■ **Source data**
━━━━

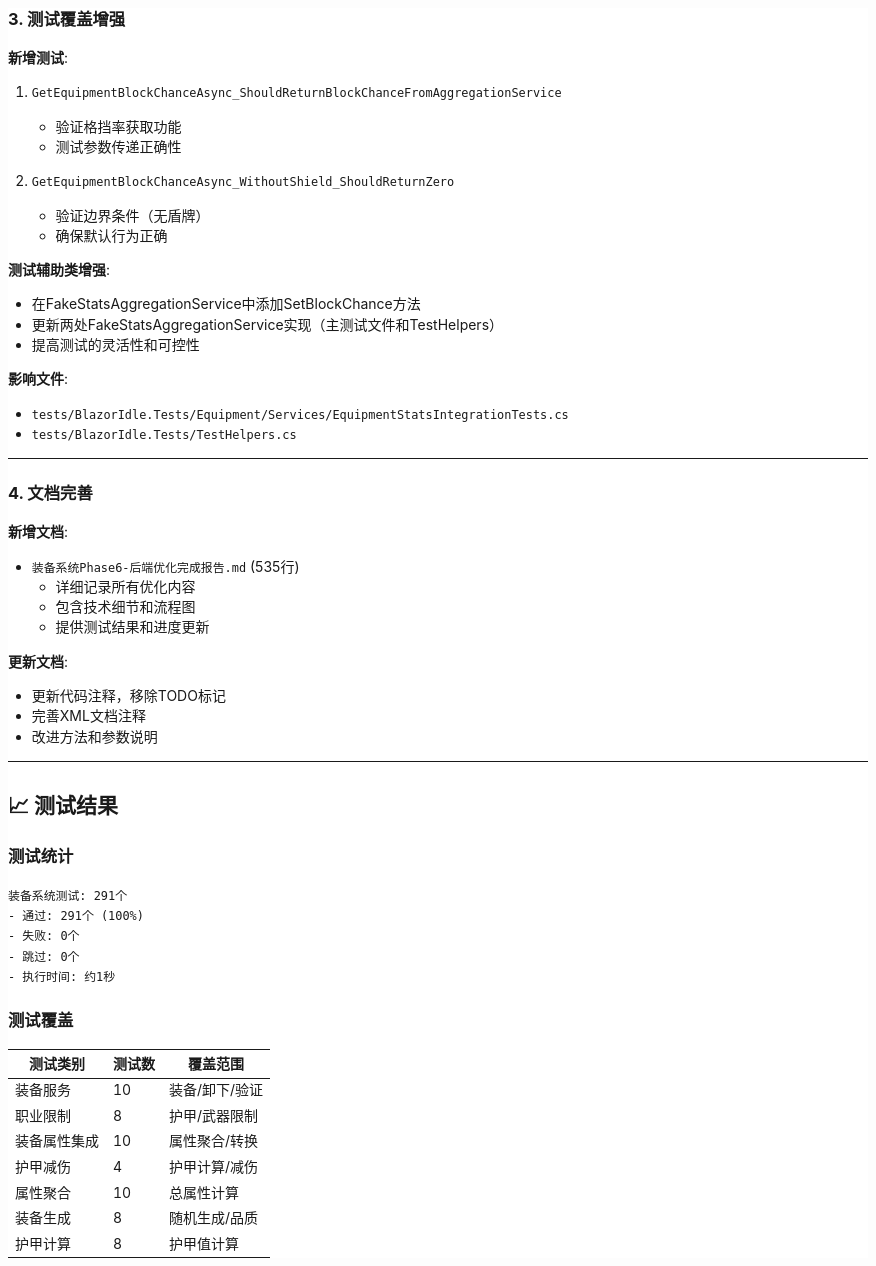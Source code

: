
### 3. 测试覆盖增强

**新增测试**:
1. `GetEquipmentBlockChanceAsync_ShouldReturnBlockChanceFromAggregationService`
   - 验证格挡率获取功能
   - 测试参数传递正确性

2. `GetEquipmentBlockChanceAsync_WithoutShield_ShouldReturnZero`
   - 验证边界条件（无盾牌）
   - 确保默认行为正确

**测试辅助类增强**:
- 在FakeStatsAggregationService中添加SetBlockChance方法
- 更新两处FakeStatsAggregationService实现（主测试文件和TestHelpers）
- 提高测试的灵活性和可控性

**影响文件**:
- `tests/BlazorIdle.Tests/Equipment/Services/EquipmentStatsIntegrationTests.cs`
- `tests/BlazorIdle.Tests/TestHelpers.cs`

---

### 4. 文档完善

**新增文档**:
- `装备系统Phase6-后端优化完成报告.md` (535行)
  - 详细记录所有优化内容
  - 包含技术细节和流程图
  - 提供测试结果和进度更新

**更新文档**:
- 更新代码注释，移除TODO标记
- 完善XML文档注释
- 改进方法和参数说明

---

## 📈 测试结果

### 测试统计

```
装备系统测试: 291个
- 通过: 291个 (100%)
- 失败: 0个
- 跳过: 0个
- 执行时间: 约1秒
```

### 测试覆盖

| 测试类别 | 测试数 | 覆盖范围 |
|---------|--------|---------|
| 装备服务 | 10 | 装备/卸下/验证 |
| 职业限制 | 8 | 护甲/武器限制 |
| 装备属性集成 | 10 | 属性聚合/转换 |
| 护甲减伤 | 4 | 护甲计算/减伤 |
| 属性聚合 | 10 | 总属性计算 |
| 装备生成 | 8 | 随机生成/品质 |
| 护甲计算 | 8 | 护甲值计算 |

━━━━

■ **Your objective**
In your copy, please omit the pictures and print every line of the records exactly.

■ **Exercise output**
Source code

:
### 3. 测试覆盖增强

**新增测试**:
1. `GetEquipmentBlockChanceAsync_ShouldReturnBlockChanceFromAggregationService`
   - 验证格挡率获取功能
   - 测试参数传递正确性

2. `GetEquipmentBlockChanceAsync_WithoutShield_ShouldReturnZero`
   - 验证边界条件（无盾牌）
   - 确保默认行为正确

**测试辅助类增强**:
- 在FakeStatsAggregationService中添加SetBlockChance方法
- 更新两处FakeStatsAggregationService实现（主测试文件和TestHelpers）
- 提高测试的灵活性和可控性

**影响文件**:
- `tests/BlazorIdle.Tests/Equipment/Services/EquipmentStatsIntegrationTests.cs`
- `tests/BlazorIdle.Tests/TestHelpers.cs`

---

### 4. 文档完善

**新增文档**:
- `装备系统Phase6-后端优化完成报告.md` (535行)
  - 详细记录所有优化内容
  - 包含技术细节和流程图
  - 提供测试结果和进度更新

**更新文档**:
- 更新代码注释，移除TODO标记
- 完善XML文档注释
- 改进方法和参数说明

---

## 📈 测试结果

### 测试统计

```
装备系统测试: 291个
- 通过: 291个 (100%)
- 失败: 0个
- 跳过: 0个
- 执行时间: 约1秒
```

### 测试覆盖

| 测试类别 | 测试数 | 覆盖范围 |
|---------|--------|---------|
| 装备服务 | 10 | 装备/卸下/验证 |
| 职业限制 | 8 | 护甲/武器限制 |
| 装备属性集成 | 10 | 属性聚合/转换 |
| 护甲减伤 | 4 | 护甲计算/减伤 |
| 属性聚合 | 10 | 总属性计算 |
| 装备生成 | 8 | 随机生成/品质 |
| 护甲计算 | 8 | 护甲值计算 |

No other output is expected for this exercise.